L’assassino dell’orsa Amarena vive nel rimorso e nella paura



Andrea Leombruni, il commerciante di 56 anni di San Benedetto, provincia dell’Aquila, si ritrova nel mezzo di una tormenta emotiva. Il 31 agosto scorso, ha compiuto un atto che non può più essere annullato: l’uccisione dell’orsa Amarena. Questo gesto ha scatenato una serie di eventi che lo hanno costretto a nascondersi nella sua stessa casa, mentre amici e conoscenti montano la guardia per proteggerlo da possibili ritorsioni, a seguito delle innumerevoli minacce di morte che ha ricevuto.



Leombruni non cerca scuse per il suo comportamento e dichiara apertamente: “Per capire cosa sto vivendo ora, bisogna passarci. Ho sbagliato, l’ho capito subito dopo aver sparato. Sono stato io a chiamare i carabinieri.” La paura è un sentimento palpabile, alimentato dalle decine di minacce di morte ricevute in questi giorni. “Non ho dormito per 3 giorni, non mangio, mi sento morto. Continuo a ricevere minacce di morte e messaggi. Hanno persino contattato mia madre, 85 anni, e la mia intera famiglia è stata messa sotto pressione.”

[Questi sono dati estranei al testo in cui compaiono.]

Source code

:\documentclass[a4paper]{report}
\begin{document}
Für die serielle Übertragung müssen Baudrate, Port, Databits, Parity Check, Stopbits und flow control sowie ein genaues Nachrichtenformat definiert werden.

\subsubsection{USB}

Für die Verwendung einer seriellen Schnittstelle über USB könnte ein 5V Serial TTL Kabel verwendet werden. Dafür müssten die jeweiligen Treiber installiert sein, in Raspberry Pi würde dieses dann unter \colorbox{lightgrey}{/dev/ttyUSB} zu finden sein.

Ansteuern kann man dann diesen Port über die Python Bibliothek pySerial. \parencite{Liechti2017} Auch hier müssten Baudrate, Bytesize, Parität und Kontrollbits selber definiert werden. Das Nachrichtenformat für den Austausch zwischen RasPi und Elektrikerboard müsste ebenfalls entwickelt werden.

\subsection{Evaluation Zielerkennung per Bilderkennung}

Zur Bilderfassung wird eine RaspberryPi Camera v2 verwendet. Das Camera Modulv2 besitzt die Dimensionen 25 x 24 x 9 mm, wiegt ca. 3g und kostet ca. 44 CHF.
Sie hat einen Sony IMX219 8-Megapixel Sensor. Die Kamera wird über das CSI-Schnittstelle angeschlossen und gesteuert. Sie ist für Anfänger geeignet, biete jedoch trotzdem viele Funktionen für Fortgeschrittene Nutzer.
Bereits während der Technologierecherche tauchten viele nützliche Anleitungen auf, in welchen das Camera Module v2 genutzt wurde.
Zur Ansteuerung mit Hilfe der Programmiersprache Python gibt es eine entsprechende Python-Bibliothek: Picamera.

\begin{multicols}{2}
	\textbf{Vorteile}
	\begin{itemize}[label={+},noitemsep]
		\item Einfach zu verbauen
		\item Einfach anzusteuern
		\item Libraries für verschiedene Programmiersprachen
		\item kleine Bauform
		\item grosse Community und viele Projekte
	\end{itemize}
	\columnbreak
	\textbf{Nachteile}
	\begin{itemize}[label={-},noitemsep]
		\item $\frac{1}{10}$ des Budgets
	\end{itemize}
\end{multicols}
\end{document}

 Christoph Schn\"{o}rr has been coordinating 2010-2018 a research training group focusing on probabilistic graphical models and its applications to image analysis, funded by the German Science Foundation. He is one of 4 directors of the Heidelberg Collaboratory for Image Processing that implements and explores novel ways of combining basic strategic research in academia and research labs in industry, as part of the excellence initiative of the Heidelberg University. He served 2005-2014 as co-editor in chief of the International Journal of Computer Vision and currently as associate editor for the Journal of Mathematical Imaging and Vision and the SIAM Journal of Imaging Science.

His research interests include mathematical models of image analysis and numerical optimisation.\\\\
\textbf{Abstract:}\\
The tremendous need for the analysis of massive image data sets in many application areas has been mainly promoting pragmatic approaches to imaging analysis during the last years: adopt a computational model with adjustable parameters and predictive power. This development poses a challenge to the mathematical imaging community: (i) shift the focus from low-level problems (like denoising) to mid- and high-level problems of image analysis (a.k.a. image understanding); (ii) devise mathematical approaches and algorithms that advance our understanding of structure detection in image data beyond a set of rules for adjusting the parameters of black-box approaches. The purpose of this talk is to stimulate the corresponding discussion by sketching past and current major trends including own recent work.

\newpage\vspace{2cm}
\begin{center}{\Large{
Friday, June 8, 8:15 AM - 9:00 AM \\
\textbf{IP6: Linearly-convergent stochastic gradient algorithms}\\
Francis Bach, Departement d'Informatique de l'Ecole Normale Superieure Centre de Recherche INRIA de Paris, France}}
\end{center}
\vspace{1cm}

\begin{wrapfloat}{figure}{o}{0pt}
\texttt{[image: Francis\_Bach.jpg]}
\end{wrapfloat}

Ancora sotto shock per quanto è accaduto, Leombruni continua a rivivere il momento in cui ha sparato all’orsa Amarena. Sul luogo dell’incidente, ora, sono state posizionate esche per catturare i due cuccioli dell’orsa uccisa. “Tutto è accaduto qui, in uno spazio angusto. Mi ero appostato per vedere chi si avvicinava. Poi, all’improvviso, ho avvistato l’orso e ho sparato a terra, senza mirare. Il mio fucile aveva solo un colpo.”

La moglie di Leombruni esprime la sua frustrazione riguardo alla situazione che sta vivendo la loro famiglia: “Questa violenza e questo tormento nei nostri confronti non è giustificabile. C’è una Procura che sta svolgendo le indagini, e spetta a loro il compito di giudicare. Noi, sicuramente, saremo puniti, e lo sappiamo. Ma perché dobbiamo vivere sotto scorta? Perché dovremmo temere per la nostra stessa vita?”